Patients with advanced fibrosis related to nonalcoholic fatty liver disease (NAFLD) are at risk of developing hepatic and extrahepatic complications. We investigated whether, in a large cohort of patients with NAFLD and compensated advanced chronic liver disease, baseline liver stiffness measurements (LSMs) and their changes can be used to identify patients at risk for liver-related and extrahepatic events.
METHODS
We performed a retrospective analysis of consecutive patients with NAFLD (n=1039) with a histologic diagnosis of F3-F4 fibrosis and/or LSMs>10 KPa, followed for at least 6 months, from medical centers in 6 countries. LSMs were made by FibroScan using the M or XL probe and recorded at baseline and within 1 year from the last follow-up examination. Differences between follow up and baseline LSMs were categorized as: improvement (reduction of more than 20%), stable (reduction of 20% to an increase of 20%), impairment (an increase of 20% or more). We recorded hepatic events (such as liver decompensation, ascites, encephalopathy, variceal bleeding, jaundice, or hepatocellular carcinoma [HCC]) and overall and liver-related mortality during a median follow-up time of 35 months (interquartile range, 19-63 months).
RESULTS
Based on Cox regression analysis, baseline LSM was independently associated with occurrence of hepatic decompensation (hazard ratio [HR], 1.03; 95% CI, 1.02-1.04; P<.001), HCC (HR, 1.03; 95% CI, 1.00-1.04; P=.003), and liver-related death (HR, 1.02; 95% CI, 1.02-1.03; P=.005).
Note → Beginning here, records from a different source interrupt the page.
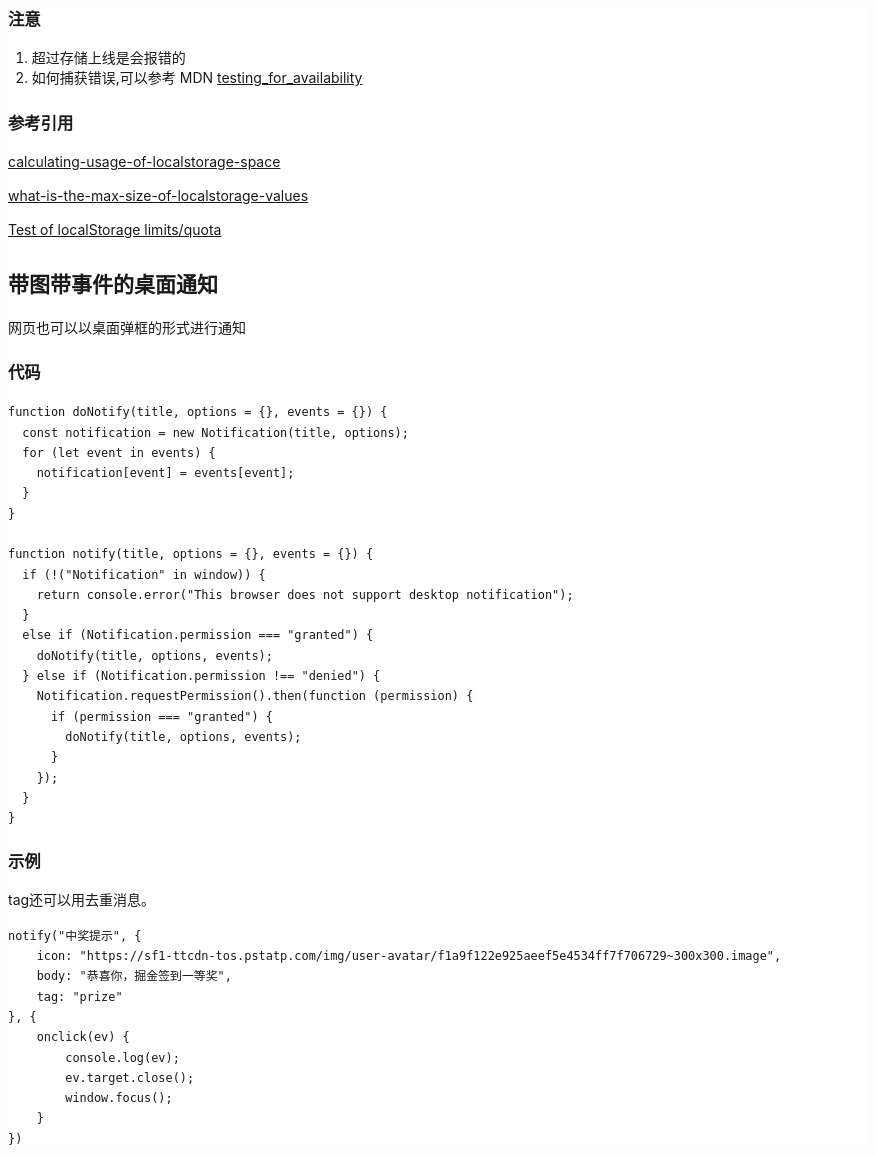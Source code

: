 ### 注意

1. 超过存储上线是会报错的
2. 如何捕获错误,可以参考 MDN [testing\_for\_availability](https://developer.mozilla.org/en-US/docs/Web/API/Web_Storage_API/Using_the_Web_Storage_API#testing_for_availability)

### 参考引用
[calculating-usage-of-localstorage-space](https://stackoverflow.com/questions/3027142/calculating-usage-of-localstorage-space)

[what-is-the-max-size-of-localstorage-values](https://stackoverflow.com/questions/2989284/what-is-the-max-size-of-localstorage-values/25812530#25812530)

[Test of localStorage limits/quota](https://arty.name/localstorage.html)


## 带图带事件的桌面通知
网页也可以以桌面弹框的形式进行通知

### 代码

```
function doNotify(title, options = {}, events = {}) {
  const notification = new Notification(title, options);
  for (let event in events) {
    notification[event] = events[event];
  }
}

function notify(title, options = {}, events = {}) {
  if (!("Notification" in window)) {
    return console.error("This browser does not support desktop notification");
  }
  else if (Notification.permission === "granted") {
    doNotify(title, options, events);
  } else if (Notification.permission !== "denied") {
    Notification.requestPermission().then(function (permission) {           
      if (permission === "granted") {
        doNotify(title, options, events);
      }
    });
  }
}
```

### 示例
tag还可以用去重消息。

```
notify("中奖提示", {
    icon: "https://sf1-ttcdn-tos.pstatp.com/img/user-avatar/f1a9f122e925aeef5e4534ff7f706729~300x300.image",
    body: "恭喜你，掘金签到一等奖",
    tag: "prize"
}, {
    onclick(ev) {
        console.log(ev);
        ev.target.close();
        window.focus();
    }
})
```
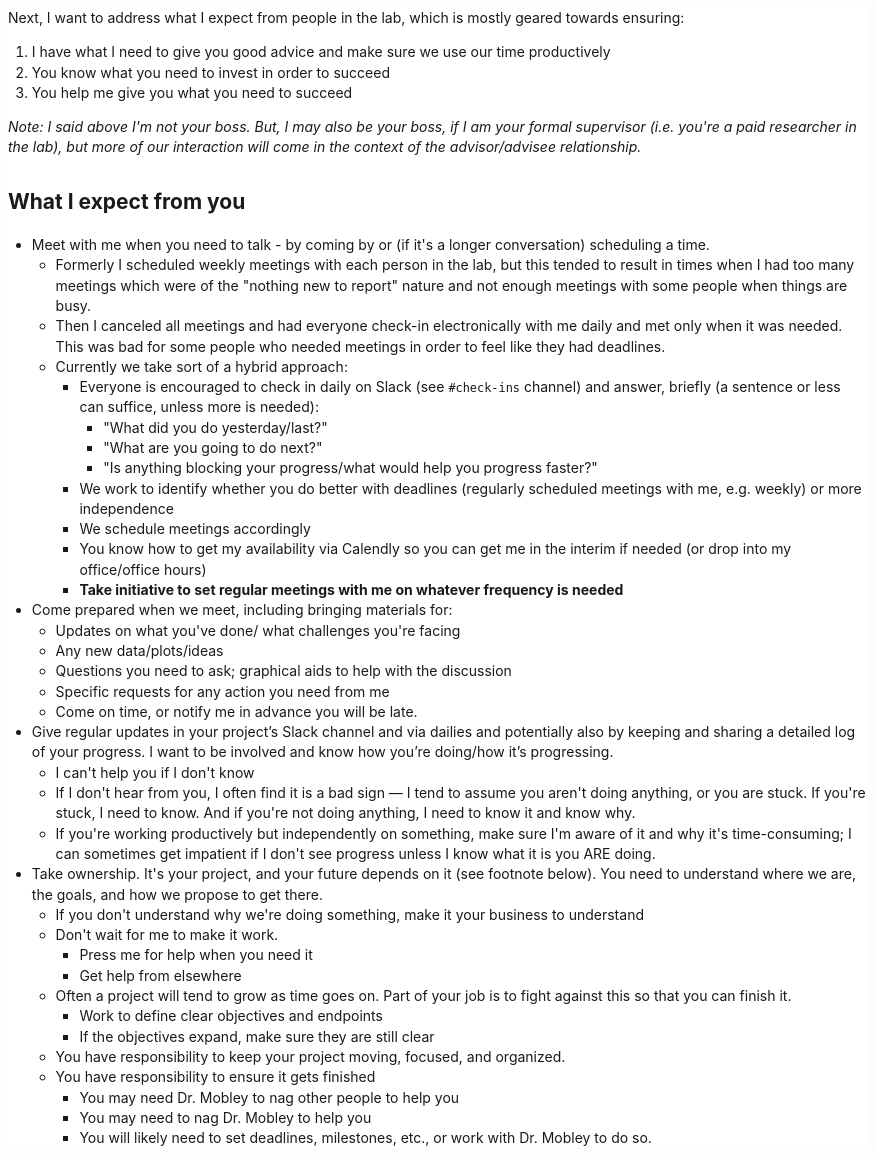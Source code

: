 Next, I want to address what I expect from people in the lab, which is mostly geared towards ensuring:
1. I have what I need to give you good advice and make sure we use our time productively
2. You know what you need to invest in order to succeed
3. You help me give you what you need to succeed

*Note: I said above I'm not your boss. But, I may also be your boss, if I am your formal supervisor (i.e. you're a paid researcher in the lab), but more of our interaction will come in the context of the advisor/advisee relationship.* 

## What I expect from you

- Meet with me when you need to talk - by coming by or (if it's a longer conversation) scheduling a time. 
	- Formerly I scheduled weekly meetings with each person in the lab, but this tended to result in times when I had too many meetings which were of the "nothing new to report" nature and not enough meetings with some people when things are busy.
	- Then I canceled all meetings and had everyone check-in electronically with me daily and met only when it was needed. This was bad for some people who needed meetings in order to feel like they had deadlines.
	- Currently we take sort of a hybrid approach:
	   - Everyone is encouraged to check in daily on Slack (see `#check-ins` channel) and answer, briefly (a sentence or less can suffice, unless more is needed):
       	   - "What did you do yesterday/last?"
       	   - "What are you going to do next?"
       	   - "Is anything blocking your progress/what would help you progress faster?"
   	   - We work to identify whether you do better with deadlines (regularly scheduled meetings with me, e.g. weekly) or more independence
   	   - We schedule meetings accordingly
   	   - You know how to get my availability via Calendly so you can get me in the interim if needed (or drop into my office/office hours)
   	   - **Take initiative to set regular meetings with me on whatever frequency is needed**
- Come prepared when we meet, including bringing materials for: 
	- Updates on what you've done/ what challenges you're facing
	- Any new data/plots/ideas
	- Questions you need to ask; graphical aids to help with the discussion
	- Specific requests for any action you need from me
	- Come on time, or notify me in advance you will be late. 
- Give regular updates in your project’s Slack channel and via dailies and potentially also by keeping and sharing a detailed log of your progress. I want to be involved and know how you’re doing/how it’s progressing.
	- I can't help you if I don't know
	- If I don't hear from you, I often find it is a bad sign — I tend to assume you aren't doing anything, or you are stuck. If you're stuck, I need to know. And if you're not doing anything, I need to know it and know why. 
	- If you're working productively but independently on something, make sure I'm aware of it and why it's time-consuming; I can sometimes get impatient if I don't see progress unless I know what it is you ARE doing. 
- Take ownership. It's your project, and your future depends on it (see footnote below). You need to understand where we are, the goals, and how we propose to get there.  
	- If you don't understand why we're doing something, make it your business to understand
	- Don't wait for me to make it work.  
		- Press me for help when you need it
		- Get help from elsewhere
	- Often a project will tend to grow as time goes on. Part of your job is to fight against this so that you can finish it. 
		- Work to define clear objectives and endpoints
		- If the objectives expand, make sure they are still clear
	- You have responsibility to keep your project moving, focused, and organized.
	- You have responsibility to ensure it gets finished
		- You may need Dr. Mobley to nag other people to help you
		- You may need to nag Dr. Mobley to help you
		- You will likely need to set deadlines, milestones, etc., or work with Dr. Mobley to do so.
In 533 patients with available LSMs during the follow-up period, change in LSM was independently associated with hepatic decompensation (HR, 1.56; 95% CI, 1.05-2.51; P=.04), HCC (HR, 1.72; 95% CI, 1.01-3.02; P=.04), overall mortality (HR, 1.73; 95% CI, 1.11-2.69; P=.01), and liver-related mortality (HR, 1.96; 95% CI, 1.10-3.38; P=.02).
CONCLUSIONS
In patients with NAFLD and compensated advanced chronic liver disease, baseline LSM and change in LSM are associated with risk of liver-related events and mortality.